───── Records supplied
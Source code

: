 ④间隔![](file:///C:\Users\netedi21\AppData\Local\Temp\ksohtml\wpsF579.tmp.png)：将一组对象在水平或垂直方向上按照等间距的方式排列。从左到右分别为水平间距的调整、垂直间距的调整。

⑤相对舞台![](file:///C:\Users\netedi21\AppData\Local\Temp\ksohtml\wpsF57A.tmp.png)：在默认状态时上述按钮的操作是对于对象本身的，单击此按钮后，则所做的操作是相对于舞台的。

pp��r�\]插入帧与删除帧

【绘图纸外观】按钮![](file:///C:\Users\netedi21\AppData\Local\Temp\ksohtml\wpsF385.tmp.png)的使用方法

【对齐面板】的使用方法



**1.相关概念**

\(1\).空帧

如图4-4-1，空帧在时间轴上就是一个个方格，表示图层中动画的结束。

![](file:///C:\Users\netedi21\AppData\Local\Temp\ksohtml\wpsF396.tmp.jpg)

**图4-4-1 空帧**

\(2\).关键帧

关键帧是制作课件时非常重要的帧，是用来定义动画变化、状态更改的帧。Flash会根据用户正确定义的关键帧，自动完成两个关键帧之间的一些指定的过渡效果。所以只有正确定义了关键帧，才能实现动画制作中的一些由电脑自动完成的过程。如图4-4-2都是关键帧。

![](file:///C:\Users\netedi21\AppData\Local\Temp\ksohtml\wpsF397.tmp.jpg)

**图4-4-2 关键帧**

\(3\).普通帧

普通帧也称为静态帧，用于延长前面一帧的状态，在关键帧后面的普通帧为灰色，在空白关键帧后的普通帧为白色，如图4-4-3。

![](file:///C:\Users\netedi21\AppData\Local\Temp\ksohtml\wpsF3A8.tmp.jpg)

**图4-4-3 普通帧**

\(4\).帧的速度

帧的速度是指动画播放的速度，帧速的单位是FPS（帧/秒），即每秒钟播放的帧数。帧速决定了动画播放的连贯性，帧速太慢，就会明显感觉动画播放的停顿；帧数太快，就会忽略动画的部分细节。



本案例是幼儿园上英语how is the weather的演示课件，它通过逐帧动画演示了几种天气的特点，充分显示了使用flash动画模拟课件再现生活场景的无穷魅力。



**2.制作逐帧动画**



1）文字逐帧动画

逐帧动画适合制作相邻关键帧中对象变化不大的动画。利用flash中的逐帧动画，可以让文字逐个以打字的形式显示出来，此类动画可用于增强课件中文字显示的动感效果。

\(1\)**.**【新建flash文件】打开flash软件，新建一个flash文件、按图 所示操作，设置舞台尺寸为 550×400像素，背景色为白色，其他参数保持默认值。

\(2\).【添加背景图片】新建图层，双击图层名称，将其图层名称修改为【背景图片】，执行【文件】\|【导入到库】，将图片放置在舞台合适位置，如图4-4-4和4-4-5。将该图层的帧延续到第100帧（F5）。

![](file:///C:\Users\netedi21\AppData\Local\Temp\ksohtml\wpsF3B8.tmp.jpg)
──────────
_Your task_:
Retrieve each line of the data in which the word "AppData" can be found.

_Answer to this problem_:
: ④间隔![](file:///C:\Users\netedi21\AppData\Local\Temp\ksohtml\wpsF579.tmp.png)：将一组对象在水平或垂直方向上按照等间距的方式排列。从左到右分别为水平间距的调整、垂直间距的调整。
⑤相对舞台![](file:///C:\Users\netedi21\AppData\Local\Temp\ksohtml\wpsF57A.tmp.png)：在默认状态时上述按钮的操作是对于对象本身的，单击此按钮后，则所做的操作是相对于舞台的。
【绘图纸外观】按钮![](file:///C:\Users\netedi21\AppData\Local\Temp\ksohtml\wpsF385.tmp.png)的使用方法
![](file:///C:\Users\netedi21\AppData\Local\Temp\ksohtml\wpsF396.tmp.jpg)
![](file:///C:\Users\netedi21\AppData\Local\Temp\ksohtml\wpsF397.tmp.jpg)
![](file:///C:\Users\netedi21\AppData\Local\Temp\ksohtml\wpsF3A8.tmp.jpg)
![](file:///C:\Users\netedi21\AppData\Local\Temp\ksohtml\wpsF3B8.tmp.jpg)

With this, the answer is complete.